Friday, April 17, 2020

Shape










Coleman is, apparently, all things to all men. According to Martin Williams, who wrote the liner notes for this album, his playing "will effect the whole character of jazz music profoundly and pervasively". An advertisement for a concert he is participating in refers to him as "the new alto saxophone sensation”. A jazz disc jockey calls him the "most talked-about musician in town". And in the "Goings On About Town" section of The New Yorker, he is "Ornette Coleman and his perhaps mortally wounded alto saxophone.
I will be more than happy to leave technical discussion of Coleman's music to Williams' liner notes, for he seems to have a much better grasp of the situation than I.  
The instrumentation of this group will suggest the Gerry Mulligan Quartet, but the only point of similarity is that Coleman's musicians have taken harmonic advantage of the absence of a piano, while Mulligan's thought in such a harmonically conventional way that the piano might as well have been there all along. 
In reference to the various quotations above, it will be interesting to see what happens to the career of the first new prophet to appear since the publicity machinery of jazz has gotten itself in full swing. Coleman's is an authentic attempt, and the initial praise for it came from musicians. Now it seems, everyone else has climbed aboard for what may be a long, long ride.

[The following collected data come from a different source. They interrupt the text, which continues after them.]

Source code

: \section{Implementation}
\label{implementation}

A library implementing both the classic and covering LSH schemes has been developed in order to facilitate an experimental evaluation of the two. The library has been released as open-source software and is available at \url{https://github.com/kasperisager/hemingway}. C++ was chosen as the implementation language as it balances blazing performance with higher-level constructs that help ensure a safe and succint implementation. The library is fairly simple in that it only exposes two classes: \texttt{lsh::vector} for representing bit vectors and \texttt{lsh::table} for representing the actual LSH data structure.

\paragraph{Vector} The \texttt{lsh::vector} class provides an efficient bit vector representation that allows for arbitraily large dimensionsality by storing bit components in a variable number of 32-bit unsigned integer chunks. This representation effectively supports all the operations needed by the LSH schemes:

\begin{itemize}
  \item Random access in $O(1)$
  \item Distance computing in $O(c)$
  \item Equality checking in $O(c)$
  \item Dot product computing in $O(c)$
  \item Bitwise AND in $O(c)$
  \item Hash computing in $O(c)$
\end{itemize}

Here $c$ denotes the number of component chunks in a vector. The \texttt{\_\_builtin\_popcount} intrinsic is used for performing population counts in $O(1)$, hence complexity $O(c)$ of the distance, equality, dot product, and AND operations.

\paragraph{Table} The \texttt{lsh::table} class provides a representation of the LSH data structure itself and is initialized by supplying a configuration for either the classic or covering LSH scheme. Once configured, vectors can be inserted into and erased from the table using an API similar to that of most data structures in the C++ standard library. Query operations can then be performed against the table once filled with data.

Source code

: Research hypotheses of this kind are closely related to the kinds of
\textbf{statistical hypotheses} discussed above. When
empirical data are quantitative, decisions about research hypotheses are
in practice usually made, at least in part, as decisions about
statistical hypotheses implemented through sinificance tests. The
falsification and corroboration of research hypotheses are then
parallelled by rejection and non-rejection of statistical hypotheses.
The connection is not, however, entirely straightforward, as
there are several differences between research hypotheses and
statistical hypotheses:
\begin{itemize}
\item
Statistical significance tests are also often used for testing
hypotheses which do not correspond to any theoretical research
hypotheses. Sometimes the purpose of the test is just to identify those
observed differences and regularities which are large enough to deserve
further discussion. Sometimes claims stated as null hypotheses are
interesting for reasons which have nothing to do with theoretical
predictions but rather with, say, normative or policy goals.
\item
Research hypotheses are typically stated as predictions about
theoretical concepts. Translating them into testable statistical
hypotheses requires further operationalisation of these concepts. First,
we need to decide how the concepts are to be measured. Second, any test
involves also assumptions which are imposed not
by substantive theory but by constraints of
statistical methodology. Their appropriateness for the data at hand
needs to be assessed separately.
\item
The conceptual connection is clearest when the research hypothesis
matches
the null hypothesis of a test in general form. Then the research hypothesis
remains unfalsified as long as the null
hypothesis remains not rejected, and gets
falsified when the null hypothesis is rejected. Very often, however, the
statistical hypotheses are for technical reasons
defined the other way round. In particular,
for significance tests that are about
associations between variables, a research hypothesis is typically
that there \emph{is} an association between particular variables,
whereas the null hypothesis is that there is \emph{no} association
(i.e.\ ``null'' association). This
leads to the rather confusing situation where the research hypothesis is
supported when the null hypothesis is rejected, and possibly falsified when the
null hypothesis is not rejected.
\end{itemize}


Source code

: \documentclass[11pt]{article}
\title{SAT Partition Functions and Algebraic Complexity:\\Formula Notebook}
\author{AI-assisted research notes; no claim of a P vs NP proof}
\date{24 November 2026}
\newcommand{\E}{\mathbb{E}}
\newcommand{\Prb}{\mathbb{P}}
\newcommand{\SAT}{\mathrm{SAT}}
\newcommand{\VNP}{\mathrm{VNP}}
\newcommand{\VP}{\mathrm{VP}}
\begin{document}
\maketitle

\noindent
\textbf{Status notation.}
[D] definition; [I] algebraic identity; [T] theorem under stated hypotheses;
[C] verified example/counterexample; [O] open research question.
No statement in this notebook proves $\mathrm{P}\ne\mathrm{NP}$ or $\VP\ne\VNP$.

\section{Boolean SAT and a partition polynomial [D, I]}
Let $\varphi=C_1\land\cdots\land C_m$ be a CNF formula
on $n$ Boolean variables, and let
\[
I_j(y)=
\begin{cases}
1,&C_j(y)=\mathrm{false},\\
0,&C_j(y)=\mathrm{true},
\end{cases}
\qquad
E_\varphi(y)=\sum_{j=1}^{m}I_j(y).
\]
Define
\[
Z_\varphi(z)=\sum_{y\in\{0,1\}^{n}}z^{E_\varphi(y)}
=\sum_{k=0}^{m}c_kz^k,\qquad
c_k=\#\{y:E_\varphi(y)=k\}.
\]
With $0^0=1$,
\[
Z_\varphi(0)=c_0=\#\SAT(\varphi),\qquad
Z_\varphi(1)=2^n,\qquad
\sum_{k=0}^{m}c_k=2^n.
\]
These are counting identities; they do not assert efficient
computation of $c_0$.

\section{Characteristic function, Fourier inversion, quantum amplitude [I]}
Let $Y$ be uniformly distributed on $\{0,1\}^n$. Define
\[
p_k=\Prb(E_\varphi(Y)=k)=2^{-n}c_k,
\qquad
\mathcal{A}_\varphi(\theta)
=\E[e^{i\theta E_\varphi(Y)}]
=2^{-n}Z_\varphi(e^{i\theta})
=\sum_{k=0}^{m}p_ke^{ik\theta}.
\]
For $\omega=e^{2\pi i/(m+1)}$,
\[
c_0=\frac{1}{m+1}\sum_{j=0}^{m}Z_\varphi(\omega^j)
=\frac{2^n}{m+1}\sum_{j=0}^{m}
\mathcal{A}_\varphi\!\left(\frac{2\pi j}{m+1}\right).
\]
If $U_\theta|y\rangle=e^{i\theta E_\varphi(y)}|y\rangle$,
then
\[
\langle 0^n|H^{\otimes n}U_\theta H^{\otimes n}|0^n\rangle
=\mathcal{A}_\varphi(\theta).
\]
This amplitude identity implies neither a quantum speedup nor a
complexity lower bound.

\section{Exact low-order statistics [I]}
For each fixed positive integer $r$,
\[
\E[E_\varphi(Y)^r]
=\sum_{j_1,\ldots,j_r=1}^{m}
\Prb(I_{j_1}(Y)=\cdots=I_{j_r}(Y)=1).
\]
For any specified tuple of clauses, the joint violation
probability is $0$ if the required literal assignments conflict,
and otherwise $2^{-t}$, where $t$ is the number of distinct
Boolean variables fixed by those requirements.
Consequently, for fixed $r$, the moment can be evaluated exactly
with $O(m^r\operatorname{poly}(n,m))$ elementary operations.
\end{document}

What I hear from this group (Coleman, alto sax; Don Cherry, trumpet; Charlie Haden, bass; and Billy Higgins, drums) is almost completely different on fast and slow numbers. The uptempo selections are nerve-shattering unrealized fragments, departing, it would seem, from Charlie Parker at the time of KoKo. On slower numbers, Coleman, who sounds much like the late Ernie Henry, is capable of composing strange melody lines that stick naggingly in the mind for days, and, on his solos, playing isolated phrases that have an instantly affecting beauty.